Наступил вечер начала октября, один из тех ранних вечеров, которые застают врасплох, когда выходишь на улицу, так же, как зимний пейзаж за окном, когда просыпаешься в поезде, который привез тебя в чужую страну, где уже наступила зима. Было еще не поздно; когда Биральбо входил в «Леди Бёрд», в воздухе еще догорал тепловатый желтый отблеск, но когда он вышел из бара, уже стемнело и дождь с яростью прибоя колотил о прибрежные скалы. Он бросился бежать, высматривая такси, — ведь «Леди Бёрд» далеко от центра, у самой бухты. Когда наконец машина подъехала, он уже промок до нитки и никак не мог выговорить, куда ему надо. Он смотрел на светящиеся в темноте часы на доске приборов и, не зная, во сколько вышел из «Леди Бёрд», боялся, что заблудился во времени и никогда не доберется до площади Конституции. А даже если и доберется, если в этом хаосе улиц и автомобилей такси найдет дорогу, проникнет за плотную пелену дождя, которая падала снова, едва ее раздвигали дворники, может быть, Лукреция уже ушла, пять минут или пять часов назад — он не мог определить, как и куда текло время.

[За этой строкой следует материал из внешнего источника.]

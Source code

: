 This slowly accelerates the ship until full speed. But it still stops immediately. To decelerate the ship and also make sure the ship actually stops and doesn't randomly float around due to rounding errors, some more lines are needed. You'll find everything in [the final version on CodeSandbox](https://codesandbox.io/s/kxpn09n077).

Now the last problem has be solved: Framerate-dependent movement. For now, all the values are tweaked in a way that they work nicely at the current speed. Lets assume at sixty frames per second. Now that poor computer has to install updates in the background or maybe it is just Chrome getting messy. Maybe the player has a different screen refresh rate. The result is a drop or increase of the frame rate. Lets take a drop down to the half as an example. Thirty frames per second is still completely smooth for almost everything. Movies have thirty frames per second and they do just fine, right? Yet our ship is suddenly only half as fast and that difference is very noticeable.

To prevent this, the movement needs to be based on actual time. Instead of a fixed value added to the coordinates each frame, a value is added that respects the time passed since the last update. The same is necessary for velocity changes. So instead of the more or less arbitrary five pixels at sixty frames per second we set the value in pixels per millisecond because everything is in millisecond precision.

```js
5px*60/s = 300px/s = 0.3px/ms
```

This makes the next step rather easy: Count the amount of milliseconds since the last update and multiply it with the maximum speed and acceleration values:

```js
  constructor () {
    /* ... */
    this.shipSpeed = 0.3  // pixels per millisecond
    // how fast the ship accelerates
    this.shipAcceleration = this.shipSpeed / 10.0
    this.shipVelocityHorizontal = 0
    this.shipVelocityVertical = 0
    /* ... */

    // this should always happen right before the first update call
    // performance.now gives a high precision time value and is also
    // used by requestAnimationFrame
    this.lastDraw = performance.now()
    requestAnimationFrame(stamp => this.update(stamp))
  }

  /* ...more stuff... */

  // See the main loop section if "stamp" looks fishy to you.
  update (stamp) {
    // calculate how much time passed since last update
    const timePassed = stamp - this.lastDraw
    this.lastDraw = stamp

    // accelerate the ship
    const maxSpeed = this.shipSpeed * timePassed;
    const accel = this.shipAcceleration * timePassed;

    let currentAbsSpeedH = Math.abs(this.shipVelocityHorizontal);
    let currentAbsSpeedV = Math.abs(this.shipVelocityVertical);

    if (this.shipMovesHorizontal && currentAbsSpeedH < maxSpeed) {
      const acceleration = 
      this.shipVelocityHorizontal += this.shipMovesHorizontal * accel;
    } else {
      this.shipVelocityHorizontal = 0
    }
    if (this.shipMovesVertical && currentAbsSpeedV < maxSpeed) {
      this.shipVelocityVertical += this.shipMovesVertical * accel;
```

Выйдя из такси, он не увидел ее. Свет фонарей на углах площади не достигал сырого и сумрачного пространства под арками. Он услышал шум отъезжающей машины и замер — оцепенение свело на нет всю спешку. На секунду он даже забыл, зачем приехал на эту темную, пустынную площадь.
— И тут я ее увидел, — сказал Биральбо. — Я совершенно не удивился, вот как сейчас, если закрою глаза, а потом открою и снова увижу тебя. Она стояла, прислонившись к стене, около ступеней библиотеки, в темноте, но белую блузку было видно издалека. На ней была летняя блузка, а сверху накинут темно-синий жакет. По тому, как она улыбнулась, я понял, что поцелуев не будет. Она спросила: «Видишь, какой сегодня дождь?» И я ответил: «Да, в фильмах, когда герои расстаются, всегда льет как из ведра».
— Вы говорили об этом? — спросил я, но Биральбо, кажется, не понял, что меня поразило. — После двухнедельной разлуки это все, о чем вам хотелось поговорить?
— У нее тоже были мокрые волосы. Глаза на этот раз не блестели. В руках она держала большой полиэтиленовый пакет, потому что сказала Малькольму, что ей нужно забрать платье из чистки, так что времени побыть со мной у нее почти не было. Она спросила, откуда я знаю, что это наша последняя встреча. «Из фильмов, — ответил я. — Когда идет такой дождь, кто-то уезжает навсегда».
Лукреция посмотрела на часы — этого жеста Биральбо боялся с тех самых пор, как они познакомились, — и сказала, что у нее есть еще десять минут, чтобы выпить кофе. Они вошли в единственный открытый на площади бар, грязное, пропахшее рыбой заведение, — это показалось Биральбо более страшной несправедливостью, чем краткость встречи или отстраненность Лукреции. Иногда человек за долю секунды понимает, что он вмиг лишился всего, что ему принадлежало: так же, как свет распространяется быстрее звука, осознание приходит быстрее боли и ослепляет, как молния в темноте. Поэтому тем вечером Биральбо, смотря на Лукрецию, ничего не чувствовал и до конца не понимал ни значения ее слов, ни выражения лица. Настоящая боль пришла несколько часов спустя, и тогда ему захотелось воскресить в памяти каждое слово их разговора, но сделать этого он не смог. Зато понял, что отсутствие и есть это неопределенное ощущение пустоты.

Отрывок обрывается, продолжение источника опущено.